Some had issues with the uniforms, which were described as "thick pants, winter rugby shirts and woollen" and "inappropriate" for the desert.

Concerns also with the pavilion's elaborate water features, which they say resulted in dozens of slips.

"This is a hazard many staff expressed to be anxious of prior to the event," another worker said.

"Issues are ignored or deflected."

Clayton Kimpton, New Zealand Commissioner-General to Expo 2020 sat down with 1NEWS for an interview about the worker's concerns, admitting he was surprised to hear about them.

"We're very close to the team we've built, we've got a team of about 143 staff that are operating the pavilion," he said.

"I totally understand that people are going to have concerns, especially with an intense six-month event that's going for seven days a week."
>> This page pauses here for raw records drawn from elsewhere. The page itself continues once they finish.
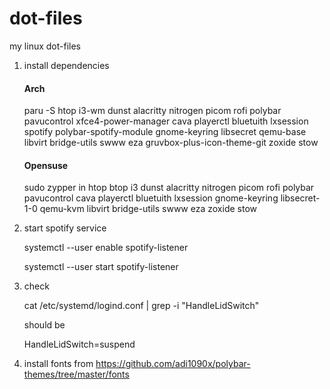 # dot-files

my linux dot-files

1. install dependencies

   #### Arch
   
   paru -S htop i3-wm dunst alacritty nitrogen picom rofi polybar pavucontrol xfce4-power-manager cava playerctl bluetuith lxsession spotify polybar-spotify-module gnome-keyring libsecret qemu-base libvirt bridge-utils swww eza gruvbox-plus-icon-theme-git zoxide stow

   #### Opensuse

   sudo zypper in htop btop i3 dunst alacritty nitrogen picom rofi polybar pavucontrol cava playerctl bluetuith lxsession gnome-keyring libsecret-1-0 qemu-kvm libvirt bridge-utils swww eza zoxide stow

2. start spotify service

   systemctl --user enable spotify-listener

   systemctl --user start spotify-listener

3. check

   cat /etc/systemd/logind.conf | grep -i "HandleLidSwitch"

   should be

   HandleLidSwitch=suspend

4. install fonts from https://github.com/adi1090x/polybar-themes/tree/master/fonts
He said he believes the uniforms are fit for purpose and had ensured the workers were cycled out of heat regularly.

In terms of the health and safety issues at pavilion, Mr Kimpton said there were some "minor incidents".

"We've had no injuries; we've had 23 slips and trips and 162 near misses and what I mean by a near miss is a guest service ambassador has had to reach and say, "don't step back in the water" - in the context of 320 thousand visitors, this is a manageable number of near miss incidents.

"What we have done is put ropes and polls right around the river while we install grates that will cover that," he said.

"We're working really hard to make sure the team have an awesome time, and certainly the staff I'm talking to on a daily basis are having an awesome time."